Abstract
The genome editing is a type of genetic engineering in which the DNA is inserted, removed or replaced in the genome of an organism using specific enzymes (nucleases) or "molecular scissors". The development of new editing tools of DNA very efficient , such as CRISPR (clustered regularly interspaced short palindromic repeats)/Cas9 system allows editing genes quickly, cheaply and accurately. CRISPR is a platform for genome editing using a protein of bacterial origin (Case 9) and a guide RNA that allows integration and the integration into a specific site in the genome with the help of homologous recombination in the cells cells. (Thomas et al. 1986; Thomas and Capecchi 1986).

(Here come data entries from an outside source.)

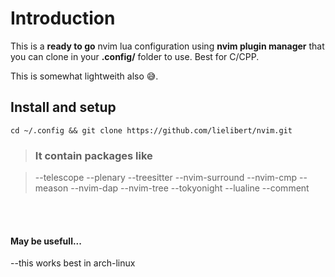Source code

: # Introduction

This is a **ready to go** nvim lua  configuration using **nvim plugin manager**  that you can clone in your **.config/** folder to use. Best for C/CPP.

This is somewhat lightweith also 😅.



## Install and setup
```
cd ~/.config && git clone https://github.com/lielibert/nvim.git
```



> ### It contain packages like

> --telescope
> --plenary
> --treesitter
> --nvim-surround
> --nvim-cmp
> --meason
> --nvim-dap
> --nvim-tree
> --tokyonight
> --lualine
> --comment


</br>
</br>

#### May be usefull...

--this works best in arch-linux

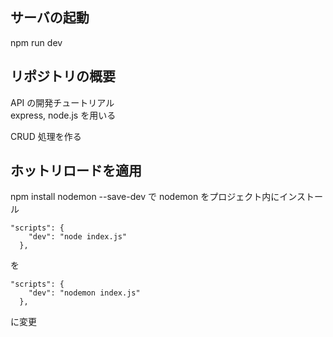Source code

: ## サーバの起動

npm run dev

## リポジトリの概要

API の開発チュートリアル  
express, node.js を用いる

CRUD 処理を作る

## ホットリロードを適用

npm install nodemon --save-dev で nodemon をプロジェクト内にインストール

```
"scripts": {
    "dev": "node index.js"
  },
```

を

```
"scripts": {
    "dev": "nodemon index.js"
  },
```

に変更
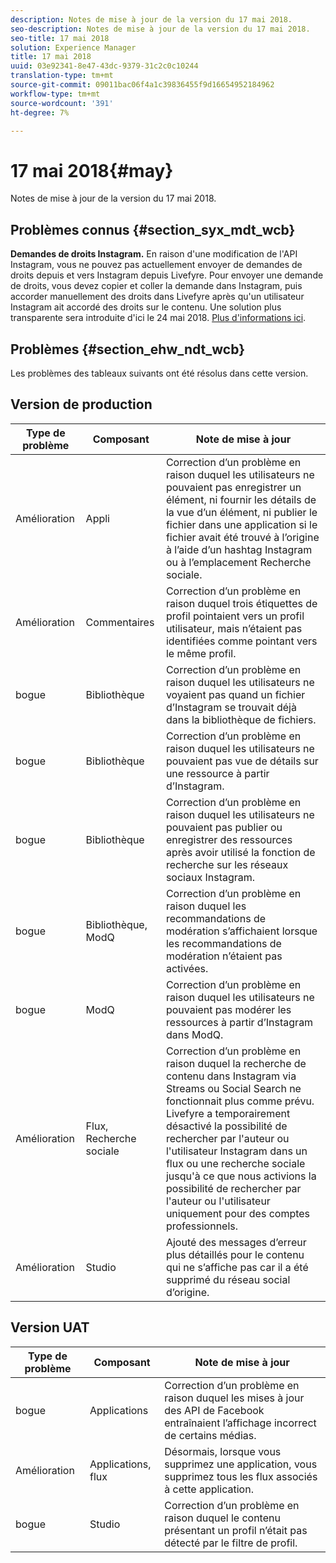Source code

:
 ```yaml
---
description: Notes de mise à jour de la version du 17 mai 2018.
seo-description: Notes de mise à jour de la version du 17 mai 2018.
seo-title: 17 mai 2018
solution: Experience Manager
title: 17 mai 2018
uuid: 03e92341-8e47-43dc-9379-31c2c0c10244
translation-type: tm+mt
source-git-commit: 09011bac06f4a1c39836455f9d16654952184962
workflow-type: tm+mt
source-wordcount: '391'
ht-degree: 7%

---
```



# 17 mai 2018{#may}

Notes de mise à jour de la version du 17 mai 2018.

## Problèmes connus {#section_syx_mdt_wcb}

**Demandes de droits Instagram.** En raison d&#39;une modification de l&#39;API Instagram, vous ne pouvez pas actuellement envoyer de demandes de droits depuis et vers Instagram depuis Livefyre. Pour envoyer une demande de droits, vous devez copier et coller la demande dans Instagram, puis accorder manuellement des droits dans Livefyre après qu&#39;un utilisateur Instagram ait accordé des droits sur le contenu. Une solution plus transparente sera introduite d&#39;ici le 24 mai 2018. [Plus d&#39;informations ici](/help/using/c-anouncements.md#c_anouncements).

## Problèmes {#section_ehw_ndt_wcb}

Les problèmes des tableaux suivants ont été résolus dans cette version.

## Version de production

| **Type de problème** | **Composant** | **Note de mise à jour** |
|---|---|---|
| Amélioration | Appli | Correction d’un problème en raison duquel les utilisateurs ne pouvaient pas enregistrer un élément, ni fournir les détails de la vue d’un élément, ni publier le fichier dans une application si le fichier avait été trouvé à l’origine à l’aide d’un hashtag Instagram ou à l’emplacement Recherche sociale. |
| Amélioration | Commentaires | Correction d’un problème en raison duquel trois étiquettes de profil pointaient vers un profil utilisateur, mais n’étaient pas identifiées comme pointant vers le même profil. |
| bogue | Bibliothèque | Correction d’un problème en raison duquel les utilisateurs ne voyaient pas quand un fichier d’Instagram se trouvait déjà dans la bibliothèque de fichiers. |
| bogue | Bibliothèque | Correction d’un problème en raison duquel les utilisateurs ne pouvaient pas vue de détails sur une ressource à partir d’Instagram. |
| bogue | Bibliothèque | Correction d’un problème en raison duquel les utilisateurs ne pouvaient pas publier ou enregistrer des ressources après avoir utilisé la fonction de recherche sur les réseaux sociaux Instagram. |
| bogue | Bibliothèque, ModQ | Correction d’un problème en raison duquel les recommandations de modération s’affichaient lorsque les recommandations de modération n’étaient pas activées. |
| bogue | ModQ | Correction d’un problème en raison duquel les utilisateurs ne pouvaient pas modérer les ressources à partir d’Instagram dans ModQ. |
| Amélioration | Flux, Recherche sociale | Correction d’un problème en raison duquel la recherche de contenu dans Instagram via Streams ou Social Search ne fonctionnait plus comme prévu. Livefyre a temporairement désactivé la possibilité de rechercher par l&#39;auteur ou l&#39;utilisateur Instagram dans un flux ou une recherche sociale jusqu&#39;à ce que nous activions la possibilité de rechercher par l&#39;auteur ou l&#39;utilisateur uniquement pour des comptes professionnels. |
| Amélioration | Studio | Ajouté des messages d’erreur plus détaillés pour le contenu qui ne s’affiche pas car il a été supprimé du réseau social d’origine. |

## Version UAT

| **Type de problème** | **Composant** | **Note de mise à jour** |
|---|---|---|
| bogue | Applications | Correction d’un problème en raison duquel les mises à jour des API de Facebook entraînaient l’affichage incorrect de certains médias. |
| Amélioration | Applications, flux | Désormais, lorsque vous supprimez une application, vous supprimez tous les flux associés à cette application. |
| bogue | Studio | Correction d’un problème en raison duquel le contenu présentant un profil n’était pas détecté par le filtre de profil. |

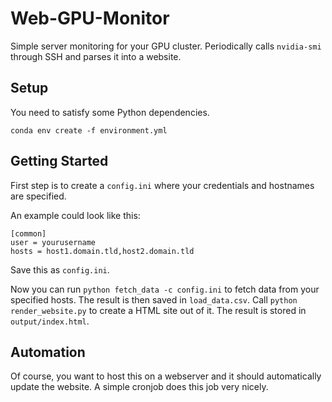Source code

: # Web-GPU-Monitor

Simple server monitoring for your GPU cluster.
Periodically calls `nvidia-smi` through SSH and parses it into a website.

## Setup

You need to satisfy some Python dependencies.

```
conda env create -f environment.yml
```

## Getting Started

First step is to create a `config.ini` where your credentials and hostnames are specified.

An example could look like this:

```
[common]
user = yourusername
hosts = host1.domain.tld,host2.domain.tld
```

Save this as `config.ini`.

Now you can run `python fetch_data -c config.ini` to fetch data from
your specified hosts. The result is then saved in `load_data.csv`.
Call `python render_website.py` to create a HTML site out of it.
The result is stored in `output/index.html`.

## Automation

Of course, you want to host this on a webserver and it should automatically
update the website. A simple cronjob does this job very nicely.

Until recently, the issue of DNA was not available to modify germ line cells and human embryonic. The current possibility of creating permanent changes in the DNA of gametes and embryos has been received by the scientific community in various ways, ranging from calls for ban on modifying human germ line to approval cautious research in this area. Meanwhile, the first publications have appeared attempts to edit genes in human embryos (Liang et al. 2015) (Kang et al, 2016), igniting further debate.
Keywords
Genomics edition; CRISPR technology; Human germ line
Bibliographic citation
Vassena R, Veiga A. Edició del genoma mitjançant CRISPR/Cas 9. Butll Bioet. 2016;19.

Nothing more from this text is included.